═══ RECORDS SHOWN ═══

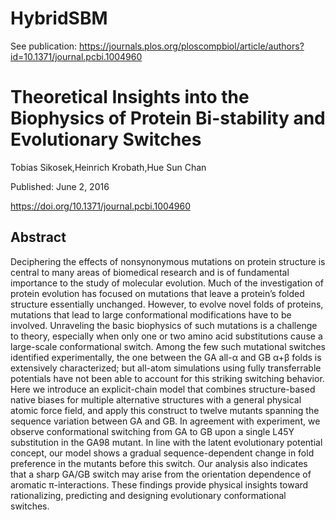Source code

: # HybridSBM

See publication: 
https://journals.plos.org/ploscompbiol/article/authors?id=10.1371/journal.pcbi.1004960

# Theoretical Insights into the Biophysics of Protein Bi-stability and Evolutionary Switches
Tobias Sikosek,Heinrich Krobath,Hue Sun Chan 

Published: June 2, 2016

https://doi.org/10.1371/journal.pcbi.1004960

## Abstract
Deciphering the effects of nonsynonymous mutations on protein structure is central to many areas of biomedical research and is of fundamental importance to the study of molecular evolution. Much of the investigation of protein evolution has focused on mutations that leave a protein’s folded structure essentially unchanged. However, to evolve novel folds of proteins, mutations that lead to large conformational modifications have to be involved. Unraveling the basic biophysics of such mutations is a challenge to theory, especially when only one or two amino acid substitutions cause a large-scale conformational switch. Among the few such mutational switches identified experimentally, the one between the GA all-α and GB α+β folds is extensively characterized; but all-atom simulations using fully transferrable potentials have not been able to account for this striking switching behavior. Here we introduce an explicit-chain model that combines structure-based native biases for multiple alternative structures with a general physical atomic force field, and apply this construct to twelve mutants spanning the sequence variation between GA and GB. In agreement with experiment, we observe conformational switching from GA to GB upon a single L45Y substitution in the GA98 mutant. In line with the latent evolutionary potential concept, our model shows a gradual sequence-dependent change in fold preference in the mutants before this switch. Our analysis also indicates that a sharp GA/GB switch may arise from the orientation dependence of aromatic π-interactions. These findings provide physical insights toward rationalizing, predicting and designing evolutionary conformational switches.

═══

## WHAT TO WORK ON
Begin at the first line of the data above and repeat each line exactly, stopping after the line containing "## Abstract". Omit the pictures.

## TASK ANSWER
Source code

: # HybridSBM

See publication: 
https://journals.plos.org/ploscompbiol/article/authors?id=10.1371/journal.pcbi.1004960

# Theoretical Insights into the Biophysics of Protein Bi-stability and Evolutionary Switches
Tobias Sikosek,Heinrich Krobath,Hue Sun Chan 

Published: June 2, 2016

https://doi.org/10.1371/journal.pcbi.1004960

## Abstract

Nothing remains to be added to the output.